From the material below, pull each line containing the string "collect".

##### DATA PROVIDED

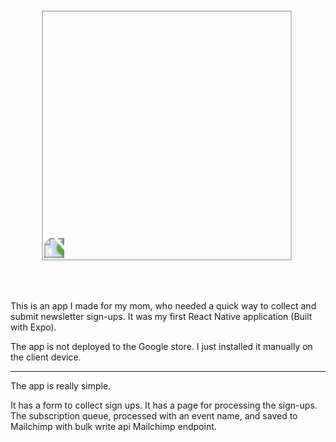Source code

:<img src="Demo-2.gif" style="rotate:-90deg; transform: scale(2); width: 200px; margin: 150px">

This is an app I made for my mom, who needed a quick way to collect and submit newsletter sign-ups.  It was my first React Native application (Built with Expo). 

The app is not deployed to the Google store. I just installed it manually on the client device.

---

The app is really simple. 

It has a form to collect sign ups.
It has a page for processing the sign-ups. 
The subscription queue, processed with an event name, and saved to Mailchimp with bulk write api Mailchimp endpoint.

##########

RESULT:
This is an app I made for my mom, who needed a quick way to collect and submit newsletter sign-ups.  It was my first React Native application (Built with Expo). 
It has a form to collect sign ups.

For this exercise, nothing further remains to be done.